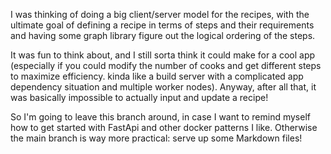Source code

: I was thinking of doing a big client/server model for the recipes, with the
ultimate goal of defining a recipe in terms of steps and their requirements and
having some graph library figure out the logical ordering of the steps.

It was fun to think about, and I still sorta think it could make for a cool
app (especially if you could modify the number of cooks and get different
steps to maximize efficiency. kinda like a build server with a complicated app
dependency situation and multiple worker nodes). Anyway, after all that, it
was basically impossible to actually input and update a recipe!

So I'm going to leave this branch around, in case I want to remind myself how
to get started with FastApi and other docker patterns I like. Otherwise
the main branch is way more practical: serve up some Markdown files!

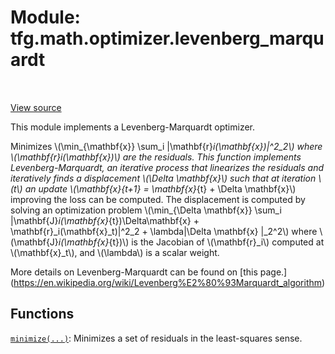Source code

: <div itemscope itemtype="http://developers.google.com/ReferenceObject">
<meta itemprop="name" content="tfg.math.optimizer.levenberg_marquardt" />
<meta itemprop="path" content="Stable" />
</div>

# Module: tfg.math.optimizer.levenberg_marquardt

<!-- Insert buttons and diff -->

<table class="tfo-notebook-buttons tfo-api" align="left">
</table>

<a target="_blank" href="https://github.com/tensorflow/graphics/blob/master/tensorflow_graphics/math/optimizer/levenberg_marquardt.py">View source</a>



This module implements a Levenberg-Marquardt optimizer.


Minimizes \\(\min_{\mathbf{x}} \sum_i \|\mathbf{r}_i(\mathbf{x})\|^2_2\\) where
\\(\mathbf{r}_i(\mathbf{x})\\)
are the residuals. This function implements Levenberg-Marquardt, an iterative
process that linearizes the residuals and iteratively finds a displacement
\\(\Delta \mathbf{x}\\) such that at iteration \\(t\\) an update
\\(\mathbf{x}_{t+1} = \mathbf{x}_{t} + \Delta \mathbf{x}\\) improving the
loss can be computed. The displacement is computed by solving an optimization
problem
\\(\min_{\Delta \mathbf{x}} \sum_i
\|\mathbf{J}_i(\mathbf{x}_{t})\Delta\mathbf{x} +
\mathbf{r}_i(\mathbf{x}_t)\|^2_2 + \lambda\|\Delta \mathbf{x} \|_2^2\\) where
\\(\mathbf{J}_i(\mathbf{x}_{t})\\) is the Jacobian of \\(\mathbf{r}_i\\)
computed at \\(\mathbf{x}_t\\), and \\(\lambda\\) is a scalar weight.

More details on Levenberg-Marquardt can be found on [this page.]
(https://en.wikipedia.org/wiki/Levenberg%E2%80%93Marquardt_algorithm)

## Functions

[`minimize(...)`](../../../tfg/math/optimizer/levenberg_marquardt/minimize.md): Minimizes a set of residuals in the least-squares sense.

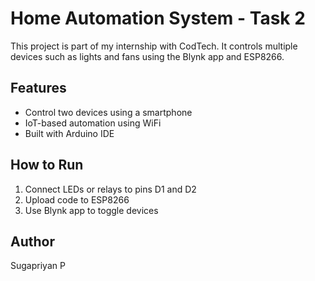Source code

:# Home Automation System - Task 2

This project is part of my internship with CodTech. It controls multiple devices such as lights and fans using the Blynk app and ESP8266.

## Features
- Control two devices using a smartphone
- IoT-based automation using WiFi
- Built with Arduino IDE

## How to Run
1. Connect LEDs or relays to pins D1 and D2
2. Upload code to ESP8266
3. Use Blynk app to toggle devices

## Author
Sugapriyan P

* * *

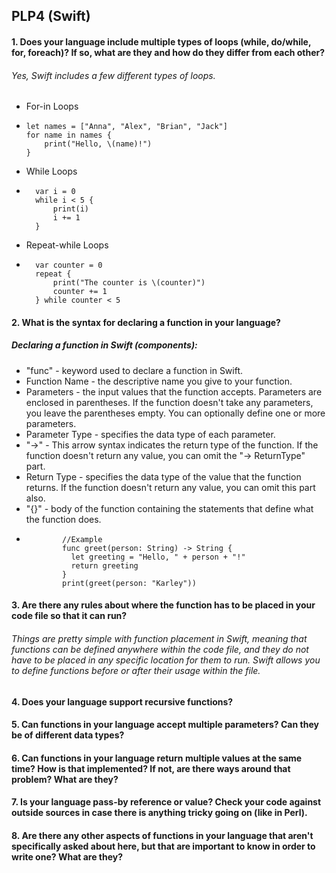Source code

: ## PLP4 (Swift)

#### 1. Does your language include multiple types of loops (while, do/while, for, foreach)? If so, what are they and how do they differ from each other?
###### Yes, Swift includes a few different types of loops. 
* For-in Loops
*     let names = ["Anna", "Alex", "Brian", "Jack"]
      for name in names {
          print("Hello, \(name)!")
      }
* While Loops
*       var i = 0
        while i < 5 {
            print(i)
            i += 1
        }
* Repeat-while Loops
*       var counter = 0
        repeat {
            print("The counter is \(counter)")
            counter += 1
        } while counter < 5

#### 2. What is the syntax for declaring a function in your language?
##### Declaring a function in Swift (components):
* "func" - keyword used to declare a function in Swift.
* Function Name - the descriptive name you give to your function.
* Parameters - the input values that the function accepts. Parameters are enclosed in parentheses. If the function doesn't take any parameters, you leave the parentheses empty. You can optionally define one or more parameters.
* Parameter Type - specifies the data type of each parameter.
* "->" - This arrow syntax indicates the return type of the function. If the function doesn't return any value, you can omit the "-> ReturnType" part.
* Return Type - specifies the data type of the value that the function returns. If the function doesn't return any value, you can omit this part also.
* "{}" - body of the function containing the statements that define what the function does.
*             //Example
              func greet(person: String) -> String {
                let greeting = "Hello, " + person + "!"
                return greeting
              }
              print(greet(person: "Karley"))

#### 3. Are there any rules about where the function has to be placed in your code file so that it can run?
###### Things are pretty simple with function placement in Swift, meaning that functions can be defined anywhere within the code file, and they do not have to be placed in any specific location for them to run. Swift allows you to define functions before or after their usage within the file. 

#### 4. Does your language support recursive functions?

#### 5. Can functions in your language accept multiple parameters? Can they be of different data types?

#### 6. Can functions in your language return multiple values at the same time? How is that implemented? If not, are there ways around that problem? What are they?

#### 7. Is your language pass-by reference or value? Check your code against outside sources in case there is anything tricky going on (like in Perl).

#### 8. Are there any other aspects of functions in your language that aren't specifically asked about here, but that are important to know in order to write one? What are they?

TASK TO COMPLETE:
In the listing above, find the line containing "are the residuals." and the line containing "## Functions". Output them and every line between, exactly, and nothing else.

RESPONSE FOR THIS EXERCISE:
are the residuals. This function implements Levenberg-Marquardt, an iterative
process that linearizes the residuals and iteratively finds a displacement
\\(\Delta \mathbf{x}\\) such that at iteration \\(t\\) an update
\\(\mathbf{x}_{t+1} = \mathbf{x}_{t} + \Delta \mathbf{x}\\) improving the
loss can be computed. The displacement is computed by solving an optimization
problem
\\(\min_{\Delta \mathbf{x}} \sum_i
\|\mathbf{J}_i(\mathbf{x}_{t})\Delta\mathbf{x} +
\mathbf{r}_i(\mathbf{x}_t)\|^2_2 + \lambda\|\Delta \mathbf{x} \|_2^2\\) where
\\(\mathbf{J}_i(\mathbf{x}_{t})\\) is the Jacobian of \\(\mathbf{r}_i\\)
computed at \\(\mathbf{x}_t\\), and \\(\lambda\\) is a scalar weight.

More details on Levenberg-Marquardt can be found on [this page.]
(https://en.wikipedia.org/wiki/Levenberg%E2%80%93Marquardt_algorithm)

## Functions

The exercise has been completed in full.